Advanced Reverse Proxy

You are here:
< Back

Introduction

In a previous article, we explained how to use OpenLiteSpeed as reverse proxy. In that case the request URI needed to be the same in the frontend as the backend, otherwise a 404 Not Found Error would be returned.

In this guide we will give examples for more advanced reverse proxy usage for two scenarios: proxy a frontend URI to different backend URI, or mask the URI.

Preparation

Let’s use 3 internal servers for demonstration purposes:

  1. 10.211.55.9, mapped to the www.centos7.local domain
  2. 10.211.55.10, mapped to the www.ubuntu.local domain
  3. 10.211.55.11, mapped to the www.centos8.local domain

Each server has the index.php file with following code:

<?php
echo "SCRIPT_FILENAME: ".$_SERVER["SCRIPT_FILENAME"]."<br>" ;
echo "SERVER ADDR: ".$_SERVER["SERVER_ADDR"]."<br>";
echo "HTTP_HOST: ".$_SERVER['HTTP_HOST']."<br>";

This allows us to determine which backend and what file we are requesting with.

We will use www.centos7.local as the main site, and do a reverse proxy to the other two servers under different URIs. The idea is to use RewriteCond and RewriteRule to control the URI proxying.

Examples

Here are two simple examples:

Example 1

We want to proxy all of the request query strings that contain ubuntu to www.ubuntu.local, and all of the query strings that contain centos8 will pass to www.centos8.local.

RewriteEngine On
RewriteCond %{QUERY_STRING} centos8
RewriteRule ^(.*)$ http://centos8/$1 [P,E=Proxy-Host:www.centos8.local,L]
RewriteCond %{QUERY_STRING} ubuntu
RewriteRule ^(.*)$ http://ubuntu/$1 [P,E=Proxy-Host:www.ubuntu.local,L]

After change the rewriterule ,  OpenLiteSpeed must be restarted in order to take effect.

Now if you check the URI and page, you will see the request www.centos7.local/index.php?ubuntu has been proxied to www.ubuntu.local, the request www.centos7.local/index.php?centos8 has been proxied to www.centos8.local, and all other requests remain on the current server.

Example 2

In this example, we will make `index.php?ubuntu2` proxy to  `http://www.ubuntu.local/new-uri.php`, while masking the URL so that it remains `index.php` instead of showing `new-uri.php`.

Create `new-uri.php` in the ubuntu server with same code to tell us the script name and server address so we don’t get lost.
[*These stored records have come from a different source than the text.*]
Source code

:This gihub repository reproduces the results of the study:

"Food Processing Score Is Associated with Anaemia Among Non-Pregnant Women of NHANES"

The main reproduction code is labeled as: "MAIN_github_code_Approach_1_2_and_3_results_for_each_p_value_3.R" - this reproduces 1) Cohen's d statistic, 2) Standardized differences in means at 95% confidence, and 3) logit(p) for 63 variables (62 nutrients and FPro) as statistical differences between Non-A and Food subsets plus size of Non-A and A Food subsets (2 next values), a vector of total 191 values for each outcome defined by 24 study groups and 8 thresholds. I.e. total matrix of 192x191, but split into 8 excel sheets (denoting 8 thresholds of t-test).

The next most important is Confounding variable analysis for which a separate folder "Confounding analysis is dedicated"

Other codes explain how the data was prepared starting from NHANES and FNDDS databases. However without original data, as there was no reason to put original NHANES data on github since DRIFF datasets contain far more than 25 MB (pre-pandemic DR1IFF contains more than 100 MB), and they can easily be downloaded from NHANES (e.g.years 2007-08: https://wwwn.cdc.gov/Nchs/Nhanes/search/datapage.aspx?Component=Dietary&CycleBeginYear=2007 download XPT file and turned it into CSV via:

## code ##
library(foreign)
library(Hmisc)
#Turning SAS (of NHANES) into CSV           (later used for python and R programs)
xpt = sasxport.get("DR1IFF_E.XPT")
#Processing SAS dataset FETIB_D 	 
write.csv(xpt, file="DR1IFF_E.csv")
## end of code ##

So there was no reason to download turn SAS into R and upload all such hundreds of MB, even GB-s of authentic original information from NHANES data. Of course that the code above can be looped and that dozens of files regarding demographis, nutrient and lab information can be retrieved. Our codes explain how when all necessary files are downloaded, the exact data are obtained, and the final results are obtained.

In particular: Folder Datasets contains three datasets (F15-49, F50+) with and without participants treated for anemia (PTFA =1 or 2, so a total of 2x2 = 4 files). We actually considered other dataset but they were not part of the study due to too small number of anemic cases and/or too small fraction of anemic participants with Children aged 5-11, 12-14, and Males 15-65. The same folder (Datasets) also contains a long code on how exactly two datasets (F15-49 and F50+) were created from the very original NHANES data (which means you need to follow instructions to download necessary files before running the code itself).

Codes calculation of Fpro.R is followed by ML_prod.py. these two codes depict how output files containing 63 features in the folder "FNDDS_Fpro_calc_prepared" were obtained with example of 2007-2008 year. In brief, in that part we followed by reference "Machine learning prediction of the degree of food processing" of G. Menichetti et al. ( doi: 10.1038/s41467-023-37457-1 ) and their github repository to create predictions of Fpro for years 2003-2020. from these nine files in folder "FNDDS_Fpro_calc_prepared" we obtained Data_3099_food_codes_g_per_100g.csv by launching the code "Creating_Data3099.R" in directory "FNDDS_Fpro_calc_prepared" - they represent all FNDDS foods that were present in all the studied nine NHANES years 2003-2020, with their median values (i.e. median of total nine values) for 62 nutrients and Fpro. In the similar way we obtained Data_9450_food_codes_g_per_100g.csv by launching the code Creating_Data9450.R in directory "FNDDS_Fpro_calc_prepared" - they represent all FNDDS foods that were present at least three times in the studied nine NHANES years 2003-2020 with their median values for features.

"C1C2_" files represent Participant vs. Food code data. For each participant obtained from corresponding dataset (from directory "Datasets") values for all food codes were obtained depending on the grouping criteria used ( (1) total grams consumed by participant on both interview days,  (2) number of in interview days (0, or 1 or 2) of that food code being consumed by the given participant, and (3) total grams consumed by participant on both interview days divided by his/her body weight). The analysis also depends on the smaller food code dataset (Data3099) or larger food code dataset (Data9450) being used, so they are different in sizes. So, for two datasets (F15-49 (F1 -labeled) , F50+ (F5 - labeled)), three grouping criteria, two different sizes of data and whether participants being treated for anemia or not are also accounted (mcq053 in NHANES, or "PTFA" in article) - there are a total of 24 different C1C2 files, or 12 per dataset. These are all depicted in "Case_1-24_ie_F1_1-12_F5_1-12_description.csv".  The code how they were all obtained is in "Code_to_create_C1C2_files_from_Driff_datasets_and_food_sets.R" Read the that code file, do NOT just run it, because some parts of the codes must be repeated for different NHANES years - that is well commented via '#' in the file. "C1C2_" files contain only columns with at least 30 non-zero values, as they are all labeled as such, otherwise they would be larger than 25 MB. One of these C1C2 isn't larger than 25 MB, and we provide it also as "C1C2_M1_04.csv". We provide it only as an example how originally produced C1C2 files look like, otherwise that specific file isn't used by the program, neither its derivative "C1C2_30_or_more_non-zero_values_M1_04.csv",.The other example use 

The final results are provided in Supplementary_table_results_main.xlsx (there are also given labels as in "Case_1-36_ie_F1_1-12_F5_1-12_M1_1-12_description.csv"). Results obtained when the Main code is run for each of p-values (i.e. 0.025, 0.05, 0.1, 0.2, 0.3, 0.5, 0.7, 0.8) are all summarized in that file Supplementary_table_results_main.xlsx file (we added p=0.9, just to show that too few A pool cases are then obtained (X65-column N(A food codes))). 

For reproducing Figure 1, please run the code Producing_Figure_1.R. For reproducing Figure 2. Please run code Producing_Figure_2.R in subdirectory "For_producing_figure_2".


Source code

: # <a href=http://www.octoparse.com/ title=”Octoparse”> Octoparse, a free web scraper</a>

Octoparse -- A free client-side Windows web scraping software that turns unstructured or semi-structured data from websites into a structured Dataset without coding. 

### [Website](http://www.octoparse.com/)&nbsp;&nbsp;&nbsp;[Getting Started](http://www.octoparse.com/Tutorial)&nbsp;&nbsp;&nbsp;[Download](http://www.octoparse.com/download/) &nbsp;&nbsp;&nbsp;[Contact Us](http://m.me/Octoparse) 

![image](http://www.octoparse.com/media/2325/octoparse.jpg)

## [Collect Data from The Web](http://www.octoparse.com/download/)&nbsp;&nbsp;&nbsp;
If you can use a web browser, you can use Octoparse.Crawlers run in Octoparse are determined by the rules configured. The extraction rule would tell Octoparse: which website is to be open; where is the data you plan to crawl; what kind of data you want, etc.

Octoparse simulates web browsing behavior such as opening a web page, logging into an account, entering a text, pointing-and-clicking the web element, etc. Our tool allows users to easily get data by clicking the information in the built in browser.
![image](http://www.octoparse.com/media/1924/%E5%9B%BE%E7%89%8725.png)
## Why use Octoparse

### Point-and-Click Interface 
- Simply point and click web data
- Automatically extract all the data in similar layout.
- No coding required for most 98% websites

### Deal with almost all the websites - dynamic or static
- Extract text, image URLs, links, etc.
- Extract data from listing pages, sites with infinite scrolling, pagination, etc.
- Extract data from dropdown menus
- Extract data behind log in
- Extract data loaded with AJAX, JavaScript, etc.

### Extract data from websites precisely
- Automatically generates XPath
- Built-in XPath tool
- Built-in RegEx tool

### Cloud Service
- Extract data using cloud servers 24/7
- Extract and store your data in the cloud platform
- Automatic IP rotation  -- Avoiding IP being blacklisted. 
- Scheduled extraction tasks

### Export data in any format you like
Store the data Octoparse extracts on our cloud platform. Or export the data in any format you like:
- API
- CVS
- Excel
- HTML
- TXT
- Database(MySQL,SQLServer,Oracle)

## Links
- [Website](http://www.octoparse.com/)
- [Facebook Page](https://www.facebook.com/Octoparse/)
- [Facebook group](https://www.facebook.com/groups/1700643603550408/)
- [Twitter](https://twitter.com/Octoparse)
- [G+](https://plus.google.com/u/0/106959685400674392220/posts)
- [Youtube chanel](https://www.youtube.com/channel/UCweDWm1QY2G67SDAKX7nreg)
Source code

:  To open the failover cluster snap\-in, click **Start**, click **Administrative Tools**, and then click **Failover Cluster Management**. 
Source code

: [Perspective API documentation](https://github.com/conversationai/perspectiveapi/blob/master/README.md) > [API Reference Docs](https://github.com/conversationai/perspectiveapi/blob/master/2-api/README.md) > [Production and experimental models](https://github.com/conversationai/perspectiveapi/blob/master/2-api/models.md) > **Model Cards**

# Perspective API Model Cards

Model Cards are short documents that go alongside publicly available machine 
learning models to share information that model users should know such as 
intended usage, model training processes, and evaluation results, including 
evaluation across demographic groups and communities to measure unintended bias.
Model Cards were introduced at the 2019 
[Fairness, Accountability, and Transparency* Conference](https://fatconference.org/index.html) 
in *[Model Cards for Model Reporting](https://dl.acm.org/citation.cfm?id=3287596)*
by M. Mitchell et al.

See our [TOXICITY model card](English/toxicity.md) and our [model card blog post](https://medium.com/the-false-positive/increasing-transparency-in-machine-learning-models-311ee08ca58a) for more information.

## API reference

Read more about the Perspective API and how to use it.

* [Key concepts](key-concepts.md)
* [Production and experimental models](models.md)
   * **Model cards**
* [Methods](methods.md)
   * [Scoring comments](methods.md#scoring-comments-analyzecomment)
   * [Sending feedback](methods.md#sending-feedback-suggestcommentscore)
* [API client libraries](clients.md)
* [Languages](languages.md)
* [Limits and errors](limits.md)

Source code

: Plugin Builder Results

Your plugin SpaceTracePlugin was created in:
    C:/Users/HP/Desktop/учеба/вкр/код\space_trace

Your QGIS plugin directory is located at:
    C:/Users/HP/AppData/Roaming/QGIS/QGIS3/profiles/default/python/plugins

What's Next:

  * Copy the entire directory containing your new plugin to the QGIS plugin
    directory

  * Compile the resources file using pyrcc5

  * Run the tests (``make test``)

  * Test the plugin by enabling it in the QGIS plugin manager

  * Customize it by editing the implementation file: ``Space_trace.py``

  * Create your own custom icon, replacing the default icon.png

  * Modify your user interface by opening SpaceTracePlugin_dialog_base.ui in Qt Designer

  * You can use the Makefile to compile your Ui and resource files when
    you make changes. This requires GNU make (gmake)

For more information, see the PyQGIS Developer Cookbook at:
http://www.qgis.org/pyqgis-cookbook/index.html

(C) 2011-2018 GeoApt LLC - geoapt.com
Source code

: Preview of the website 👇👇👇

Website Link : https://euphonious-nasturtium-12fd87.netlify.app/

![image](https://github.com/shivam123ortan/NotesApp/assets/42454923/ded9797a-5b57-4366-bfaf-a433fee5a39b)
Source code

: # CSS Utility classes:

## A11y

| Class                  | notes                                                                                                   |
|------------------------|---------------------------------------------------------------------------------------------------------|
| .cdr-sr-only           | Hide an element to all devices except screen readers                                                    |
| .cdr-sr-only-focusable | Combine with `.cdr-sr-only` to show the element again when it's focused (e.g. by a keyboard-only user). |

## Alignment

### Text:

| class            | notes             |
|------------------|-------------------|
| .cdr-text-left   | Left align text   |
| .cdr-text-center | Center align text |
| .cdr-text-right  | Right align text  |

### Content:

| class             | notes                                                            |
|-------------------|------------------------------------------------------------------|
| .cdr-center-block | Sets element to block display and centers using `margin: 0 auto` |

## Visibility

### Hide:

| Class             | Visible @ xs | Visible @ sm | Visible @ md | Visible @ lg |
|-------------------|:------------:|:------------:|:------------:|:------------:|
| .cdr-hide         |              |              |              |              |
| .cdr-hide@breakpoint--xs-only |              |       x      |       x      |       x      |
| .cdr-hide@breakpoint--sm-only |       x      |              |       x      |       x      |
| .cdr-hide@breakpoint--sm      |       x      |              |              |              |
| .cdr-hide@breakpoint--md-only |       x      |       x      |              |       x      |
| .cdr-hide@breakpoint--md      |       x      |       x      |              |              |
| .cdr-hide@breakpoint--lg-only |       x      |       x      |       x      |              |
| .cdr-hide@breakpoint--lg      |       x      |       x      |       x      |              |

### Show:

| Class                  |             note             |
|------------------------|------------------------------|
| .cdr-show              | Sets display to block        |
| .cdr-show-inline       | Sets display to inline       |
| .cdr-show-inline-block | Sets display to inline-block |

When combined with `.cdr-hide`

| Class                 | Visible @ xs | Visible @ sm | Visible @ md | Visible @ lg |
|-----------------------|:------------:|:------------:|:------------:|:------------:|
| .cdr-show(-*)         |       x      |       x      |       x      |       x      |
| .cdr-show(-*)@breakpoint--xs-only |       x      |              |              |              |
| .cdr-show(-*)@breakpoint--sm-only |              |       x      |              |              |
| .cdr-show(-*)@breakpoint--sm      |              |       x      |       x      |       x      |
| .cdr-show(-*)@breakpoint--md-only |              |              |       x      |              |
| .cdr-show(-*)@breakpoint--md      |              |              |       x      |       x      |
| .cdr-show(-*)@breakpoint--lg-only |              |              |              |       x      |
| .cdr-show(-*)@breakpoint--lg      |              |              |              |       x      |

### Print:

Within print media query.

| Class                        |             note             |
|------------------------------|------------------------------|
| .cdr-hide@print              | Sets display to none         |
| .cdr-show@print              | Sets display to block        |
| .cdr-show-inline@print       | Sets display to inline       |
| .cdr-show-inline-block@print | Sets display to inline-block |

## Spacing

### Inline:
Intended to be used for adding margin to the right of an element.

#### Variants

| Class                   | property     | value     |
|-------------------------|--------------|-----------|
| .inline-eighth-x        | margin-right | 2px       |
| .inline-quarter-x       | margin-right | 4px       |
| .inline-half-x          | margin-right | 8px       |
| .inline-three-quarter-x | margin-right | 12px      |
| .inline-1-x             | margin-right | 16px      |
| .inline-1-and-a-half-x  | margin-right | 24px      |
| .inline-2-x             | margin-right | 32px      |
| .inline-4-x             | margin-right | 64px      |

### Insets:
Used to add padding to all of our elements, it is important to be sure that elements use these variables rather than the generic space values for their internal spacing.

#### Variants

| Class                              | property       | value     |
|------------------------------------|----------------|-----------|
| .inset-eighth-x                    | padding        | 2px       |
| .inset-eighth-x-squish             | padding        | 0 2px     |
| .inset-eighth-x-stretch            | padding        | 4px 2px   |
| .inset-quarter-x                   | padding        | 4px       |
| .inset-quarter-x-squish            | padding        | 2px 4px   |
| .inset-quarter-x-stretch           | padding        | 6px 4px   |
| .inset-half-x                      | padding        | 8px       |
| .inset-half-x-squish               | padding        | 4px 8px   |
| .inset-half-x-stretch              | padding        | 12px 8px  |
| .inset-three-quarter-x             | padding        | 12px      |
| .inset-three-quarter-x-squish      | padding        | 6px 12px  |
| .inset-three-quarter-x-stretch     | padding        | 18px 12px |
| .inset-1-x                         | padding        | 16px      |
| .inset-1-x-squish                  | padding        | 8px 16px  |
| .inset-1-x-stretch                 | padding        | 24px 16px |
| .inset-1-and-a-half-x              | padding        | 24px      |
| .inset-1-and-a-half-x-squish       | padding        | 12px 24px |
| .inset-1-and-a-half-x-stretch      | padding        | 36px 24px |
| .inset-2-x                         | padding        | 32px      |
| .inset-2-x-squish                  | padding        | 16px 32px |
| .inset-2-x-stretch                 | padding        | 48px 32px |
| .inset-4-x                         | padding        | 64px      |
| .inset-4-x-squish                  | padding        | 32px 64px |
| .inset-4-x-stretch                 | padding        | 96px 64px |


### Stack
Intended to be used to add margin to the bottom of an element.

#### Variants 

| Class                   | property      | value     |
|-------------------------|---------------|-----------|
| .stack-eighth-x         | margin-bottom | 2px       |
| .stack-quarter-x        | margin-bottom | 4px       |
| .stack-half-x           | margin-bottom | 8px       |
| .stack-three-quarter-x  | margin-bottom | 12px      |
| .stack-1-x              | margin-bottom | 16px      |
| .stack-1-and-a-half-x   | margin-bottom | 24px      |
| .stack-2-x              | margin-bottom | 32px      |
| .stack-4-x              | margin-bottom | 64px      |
Add RewriteRule and restart OpenLiteSpeed.

RewriteEngine On

RewriteCond %{QUERY_STRING} centos8
RewriteRule ^(.*)$ http://centos8/$1 [P,E=Proxy-Host:www.centos8.local,L]

RewriteCond %{QUERY_STRING} ubuntu2
RewriteRule ^(.*)$ http://ubuntu/new-uri.php?$1 [P,E=Proxy-Host:www.ubuntu.local,L]

RewriteCond %{QUERY_STRING} ubuntu
RewriteRule ^(.*)$ http://ubuntu/$1 [P,E=Proxy-Host:www.ubuntu.local,L]

Remember, the order of the rules are critical, as in this case, we have RewriteCond for string `ubuntu` and `ubuntu2`, so we will have to place the most narrow condition before others. Also, don’t forget the `[L]` flag. This will tell the rewrite engine to stop further processing the rule, because for the string `ubuntu2`, both

RewriteCond %{QUERY_STRING} ubuntu2 

and

RewriteCond %{QUERY_STRING} ubuntu

will match. It needs to be stopped after the first match.

Troubleshooting

If you are having trouble with rewrite rules, you can enable the rewrite log to help you to analyze the behavior of your rules.

You can check the output in the server log, found by default at /usr/local/lsws/logs/error.log .

You should see lines like this:

[REWRITE] Rule: Match '/index.php' with pattern '^/index.php', result: 1
[REWRITE] set ENV: 'Proxy-Host:www.ubuntu.local'
[REWRITE] Source URI: '/index.php' => Result URI: '/new-uri.php'

Look at the first line, ending with result: 1. Any positive value means the condition matches. A negative value means the condition does not match.

Another useful tool is RegExr a regular expression test tool. This will help you to tweak and verify your rewrite rule behaves as intended.

And finally, since OpenLiteSpeed is compatible with Apache’s mod_rewrite syntax, you can also check Apache documentation for more ideas.